What is being asked
Working through the entries below, find how many lines include "Cuando", then write only that number.

Saved data entries

________________________

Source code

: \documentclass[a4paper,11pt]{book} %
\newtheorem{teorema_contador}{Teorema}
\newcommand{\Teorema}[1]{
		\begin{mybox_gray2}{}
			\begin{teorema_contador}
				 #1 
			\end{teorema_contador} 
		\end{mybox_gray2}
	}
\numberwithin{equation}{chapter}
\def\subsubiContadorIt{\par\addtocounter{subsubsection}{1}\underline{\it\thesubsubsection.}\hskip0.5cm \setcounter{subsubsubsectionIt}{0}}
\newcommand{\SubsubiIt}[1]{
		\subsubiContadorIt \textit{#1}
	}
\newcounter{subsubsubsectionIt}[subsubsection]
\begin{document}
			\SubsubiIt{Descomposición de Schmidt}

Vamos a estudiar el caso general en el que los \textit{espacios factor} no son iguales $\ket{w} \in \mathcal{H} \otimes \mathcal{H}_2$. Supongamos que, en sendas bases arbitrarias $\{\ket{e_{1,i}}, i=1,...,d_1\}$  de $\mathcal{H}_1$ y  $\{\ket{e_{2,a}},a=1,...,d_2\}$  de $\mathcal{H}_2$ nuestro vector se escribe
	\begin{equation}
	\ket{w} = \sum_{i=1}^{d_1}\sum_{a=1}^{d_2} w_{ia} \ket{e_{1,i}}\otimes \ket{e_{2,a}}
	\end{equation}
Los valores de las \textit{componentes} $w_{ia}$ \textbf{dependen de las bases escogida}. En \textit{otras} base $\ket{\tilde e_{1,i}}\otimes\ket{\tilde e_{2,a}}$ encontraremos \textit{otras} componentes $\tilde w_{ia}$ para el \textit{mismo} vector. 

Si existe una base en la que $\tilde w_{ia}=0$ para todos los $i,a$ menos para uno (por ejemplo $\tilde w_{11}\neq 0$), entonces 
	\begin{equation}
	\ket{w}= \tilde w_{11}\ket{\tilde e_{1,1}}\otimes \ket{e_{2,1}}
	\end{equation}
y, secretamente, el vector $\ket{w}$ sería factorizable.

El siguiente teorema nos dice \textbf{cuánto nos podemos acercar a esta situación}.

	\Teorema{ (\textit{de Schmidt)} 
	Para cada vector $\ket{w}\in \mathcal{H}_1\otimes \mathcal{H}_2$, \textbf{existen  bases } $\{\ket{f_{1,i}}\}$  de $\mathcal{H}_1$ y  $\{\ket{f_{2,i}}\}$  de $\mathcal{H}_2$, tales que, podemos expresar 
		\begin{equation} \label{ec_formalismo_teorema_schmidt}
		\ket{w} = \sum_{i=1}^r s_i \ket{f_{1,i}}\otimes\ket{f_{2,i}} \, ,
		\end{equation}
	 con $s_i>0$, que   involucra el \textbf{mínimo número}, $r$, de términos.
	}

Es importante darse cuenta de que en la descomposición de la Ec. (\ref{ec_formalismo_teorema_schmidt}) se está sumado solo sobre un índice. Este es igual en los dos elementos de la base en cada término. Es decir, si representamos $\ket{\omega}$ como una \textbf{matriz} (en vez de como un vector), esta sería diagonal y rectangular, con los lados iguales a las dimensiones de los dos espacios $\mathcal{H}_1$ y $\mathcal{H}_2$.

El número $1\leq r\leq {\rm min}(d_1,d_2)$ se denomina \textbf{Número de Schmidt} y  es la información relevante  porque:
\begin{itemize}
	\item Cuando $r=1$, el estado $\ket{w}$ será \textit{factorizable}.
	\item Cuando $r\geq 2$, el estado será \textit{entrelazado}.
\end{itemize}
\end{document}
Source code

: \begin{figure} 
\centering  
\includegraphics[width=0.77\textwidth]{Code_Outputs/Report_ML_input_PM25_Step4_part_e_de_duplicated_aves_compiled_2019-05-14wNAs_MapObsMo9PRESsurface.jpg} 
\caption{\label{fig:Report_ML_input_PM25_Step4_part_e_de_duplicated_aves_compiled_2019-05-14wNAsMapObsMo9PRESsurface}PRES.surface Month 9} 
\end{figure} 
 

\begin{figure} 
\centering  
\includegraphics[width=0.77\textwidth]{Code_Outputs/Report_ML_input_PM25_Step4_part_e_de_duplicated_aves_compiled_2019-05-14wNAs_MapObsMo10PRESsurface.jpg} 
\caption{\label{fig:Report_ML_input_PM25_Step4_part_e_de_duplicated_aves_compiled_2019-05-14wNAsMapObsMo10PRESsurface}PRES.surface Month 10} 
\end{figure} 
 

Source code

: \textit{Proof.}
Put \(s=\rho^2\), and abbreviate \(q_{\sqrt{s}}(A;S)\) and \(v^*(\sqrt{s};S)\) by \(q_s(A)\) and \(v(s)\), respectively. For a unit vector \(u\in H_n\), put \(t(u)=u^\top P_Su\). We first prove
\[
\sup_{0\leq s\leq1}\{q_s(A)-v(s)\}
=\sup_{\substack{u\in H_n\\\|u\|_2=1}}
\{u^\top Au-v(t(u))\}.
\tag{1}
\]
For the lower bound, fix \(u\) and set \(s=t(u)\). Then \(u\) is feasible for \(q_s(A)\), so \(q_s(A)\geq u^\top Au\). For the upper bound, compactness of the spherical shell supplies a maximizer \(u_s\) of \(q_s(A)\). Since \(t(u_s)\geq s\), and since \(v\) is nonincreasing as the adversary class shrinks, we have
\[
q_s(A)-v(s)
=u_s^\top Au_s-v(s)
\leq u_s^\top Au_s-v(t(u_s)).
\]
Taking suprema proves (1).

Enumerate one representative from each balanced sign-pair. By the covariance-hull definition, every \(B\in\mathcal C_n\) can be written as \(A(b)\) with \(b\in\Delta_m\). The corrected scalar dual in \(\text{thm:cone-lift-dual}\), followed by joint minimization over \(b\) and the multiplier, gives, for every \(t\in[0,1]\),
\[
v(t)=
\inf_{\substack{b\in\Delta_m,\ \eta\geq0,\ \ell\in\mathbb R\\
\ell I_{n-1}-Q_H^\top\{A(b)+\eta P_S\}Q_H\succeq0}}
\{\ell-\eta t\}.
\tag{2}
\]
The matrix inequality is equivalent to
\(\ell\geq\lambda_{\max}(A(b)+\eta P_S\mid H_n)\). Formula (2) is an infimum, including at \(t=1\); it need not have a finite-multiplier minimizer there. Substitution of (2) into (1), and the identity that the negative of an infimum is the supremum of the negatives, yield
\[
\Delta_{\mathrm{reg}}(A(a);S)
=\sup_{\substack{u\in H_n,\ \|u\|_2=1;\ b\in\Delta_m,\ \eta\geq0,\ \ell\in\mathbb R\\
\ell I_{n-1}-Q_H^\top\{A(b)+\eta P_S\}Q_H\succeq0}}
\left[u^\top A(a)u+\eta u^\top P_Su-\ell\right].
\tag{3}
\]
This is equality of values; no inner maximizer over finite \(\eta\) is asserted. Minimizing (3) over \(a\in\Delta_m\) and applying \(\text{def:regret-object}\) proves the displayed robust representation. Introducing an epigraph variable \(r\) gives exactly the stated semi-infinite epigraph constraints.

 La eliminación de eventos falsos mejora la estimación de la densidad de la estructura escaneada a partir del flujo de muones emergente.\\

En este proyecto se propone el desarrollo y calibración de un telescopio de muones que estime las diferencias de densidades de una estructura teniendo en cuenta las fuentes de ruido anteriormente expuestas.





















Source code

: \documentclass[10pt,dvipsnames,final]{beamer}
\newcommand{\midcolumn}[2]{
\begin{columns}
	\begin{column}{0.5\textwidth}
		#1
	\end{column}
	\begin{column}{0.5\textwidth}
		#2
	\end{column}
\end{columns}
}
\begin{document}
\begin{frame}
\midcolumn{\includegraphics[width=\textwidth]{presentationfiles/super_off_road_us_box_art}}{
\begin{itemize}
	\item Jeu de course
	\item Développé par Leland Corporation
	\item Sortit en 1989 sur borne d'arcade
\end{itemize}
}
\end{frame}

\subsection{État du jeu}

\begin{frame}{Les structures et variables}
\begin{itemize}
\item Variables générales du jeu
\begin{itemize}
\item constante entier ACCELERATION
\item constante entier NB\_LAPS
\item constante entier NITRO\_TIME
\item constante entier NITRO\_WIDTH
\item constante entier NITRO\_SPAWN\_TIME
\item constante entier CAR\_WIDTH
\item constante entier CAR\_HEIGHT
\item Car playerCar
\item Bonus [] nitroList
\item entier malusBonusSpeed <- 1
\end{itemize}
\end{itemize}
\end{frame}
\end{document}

________________________

Task result
2